(Beginning of Excerpted records)

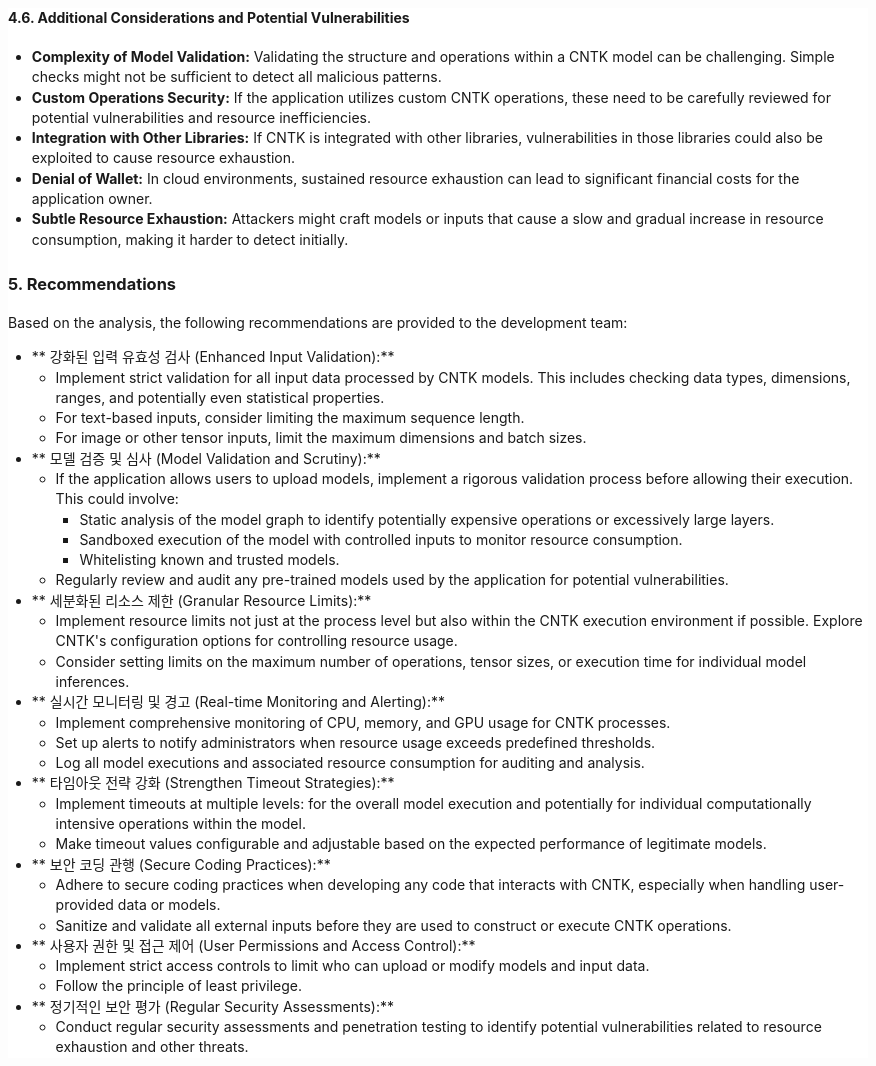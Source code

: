 #### 4.6. Additional Considerations and Potential Vulnerabilities

*   **Complexity of Model Validation:**  Validating the structure and operations within a CNTK model can be challenging. Simple checks might not be sufficient to detect all malicious patterns.
*   **Custom Operations Security:**  If the application utilizes custom CNTK operations, these need to be carefully reviewed for potential vulnerabilities and resource inefficiencies.
*   **Integration with Other Libraries:**  If CNTK is integrated with other libraries, vulnerabilities in those libraries could also be exploited to cause resource exhaustion.
*   **Denial of Wallet:**  In cloud environments, sustained resource exhaustion can lead to significant financial costs for the application owner.
*   **Subtle Resource Exhaustion:**  Attackers might craft models or inputs that cause a slow and gradual increase in resource consumption, making it harder to detect initially.

### 5. Recommendations

Based on the analysis, the following recommendations are provided to the development team:

*   ** 강화된 입력 유효성 검사 (Enhanced Input Validation):**
    *   Implement strict validation for all input data processed by CNTK models. This includes checking data types, dimensions, ranges, and potentially even statistical properties.
    *   For text-based inputs, consider limiting the maximum sequence length.
    *   For image or other tensor inputs, limit the maximum dimensions and batch sizes.
*   ** 모델 검증 및 심사 (Model Validation and Scrutiny):**
    *   If the application allows users to upload models, implement a rigorous validation process before allowing their execution. This could involve:
        *   Static analysis of the model graph to identify potentially expensive operations or excessively large layers.
        *   Sandboxed execution of the model with controlled inputs to monitor resource consumption.
        *   Whitelisting known and trusted models.
    *   Regularly review and audit any pre-trained models used by the application for potential vulnerabilities.
*   ** 세분화된 리소스 제한 (Granular Resource Limits):**
    *   Implement resource limits not just at the process level but also within the CNTK execution environment if possible. Explore CNTK's configuration options for controlling resource usage.
    *   Consider setting limits on the maximum number of operations, tensor sizes, or execution time for individual model inferences.
*   ** 실시간 모니터링 및 경고 (Real-time Monitoring and Alerting):**
    *   Implement comprehensive monitoring of CPU, memory, and GPU usage for CNTK processes.
    *   Set up alerts to notify administrators when resource usage exceeds predefined thresholds.
    *   Log all model executions and associated resource consumption for auditing and analysis.
*   ** 타임아웃 전략 강화 (Strengthen Timeout Strategies):**
    *   Implement timeouts at multiple levels: for the overall model execution and potentially for individual computationally intensive operations within the model.
    *   Make timeout values configurable and adjustable based on the expected performance of legitimate models.
*   ** 보안 코딩 관행 (Secure Coding Practices):**
    *   Adhere to secure coding practices when developing any code that interacts with CNTK, especially when handling user-provided data or models.
    *   Sanitize and validate all external inputs before they are used to construct or execute CNTK operations.
*   ** 사용자 권한 및 접근 제어 (User Permissions and Access Control):**
    *   Implement strict access controls to limit who can upload or modify models and input data.
    *   Follow the principle of least privilege.
*   ** 정기적인 보안 평가 (Regular Security Assessments):**
    *   Conduct regular security assessments and penetration testing to identify potential vulnerabilities related to resource exhaustion and other threats.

(End of Excerpted records)

* [Task description] For this exercise, return the data above exactly and leave every picture out.

* [Output below]
Source code

: #### 4.6. Additional Considerations and Potential Vulnerabilities

*   **Complexity of Model Validation:**  Validating the structure and operations within a CNTK model can be challenging. Simple checks might not be sufficient to detect all malicious patterns.
*   **Custom Operations Security:**  If the application utilizes custom CNTK operations, these need to be carefully reviewed for potential vulnerabilities and resource inefficiencies.
*   **Integration with Other Libraries:**  If CNTK is integrated with other libraries, vulnerabilities in those libraries could also be exploited to cause resource exhaustion.
*   **Denial of Wallet:**  In cloud environments, sustained resource exhaustion can lead to significant financial costs for the application owner.
*   **Subtle Resource Exhaustion:**  Attackers might craft models or inputs that cause a slow and gradual increase in resource consumption, making it harder to detect initially.

### 5. Recommendations

Based on the analysis, the following recommendations are provided to the development team:

*   ** 강화된 입력 유효성 검사 (Enhanced Input Validation):**
    *   Implement strict validation for all input data processed by CNTK models. This includes checking data types, dimensions, ranges, and potentially even statistical properties.
    *   For text-based inputs, consider limiting the maximum sequence length.
    *   For image or other tensor inputs, limit the maximum dimensions and batch sizes.
*   ** 모델 검증 및 심사 (Model Validation and Scrutiny):**
    *   If the application allows users to upload models, implement a rigorous validation process before allowing their execution. This could involve:
        *   Static analysis of the model graph to identify potentially expensive operations or excessively large layers.
        *   Sandboxed execution of the model with controlled inputs to monitor resource consumption.
        *   Whitelisting known and trusted models.
    *   Regularly review and audit any pre-trained models used by the application for potential vulnerabilities.
*   ** 세분화된 리소스 제한 (Granular Resource Limits):**
    *   Implement resource limits not just at the process level but also within the CNTK execution environment if possible. Explore CNTK's configuration options for controlling resource usage.
    *   Consider setting limits on the maximum number of operations, tensor sizes, or execution time for individual model inferences.
*   ** 실시간 모니터링 및 경고 (Real-time Monitoring and Alerting):**
    *   Implement comprehensive monitoring of CPU, memory, and GPU usage for CNTK processes.
    *   Set up alerts to notify administrators when resource usage exceeds predefined thresholds.
    *   Log all model executions and associated resource consumption for auditing and analysis.
*   ** 타임아웃 전략 강화 (Strengthen Timeout Strategies):**
    *   Implement timeouts at multiple levels: for the overall model execution and potentially for individual computationally intensive operations within the model.
    *   Make timeout values configurable and adjustable based on the expected performance of legitimate models.
*   ** 보안 코딩 관행 (Secure Coding Practices):**
    *   Adhere to secure coding practices when developing any code that interacts with CNTK, especially when handling user-provided data or models.
    *   Sanitize and validate all external inputs before they are used to construct or execute CNTK operations.
*   ** 사용자 권한 및 접근 제어 (User Permissions and Access Control):**
    *   Implement strict access controls to limit who can upload or modify models and input data.
    *   Follow the principle of least privilege.
*   ** 정기적인 보안 평가 (Regular Security Assessments):**
    *   Conduct regular security assessments and penetration testing to identify potential vulnerabilities related to resource exhaustion and other threats.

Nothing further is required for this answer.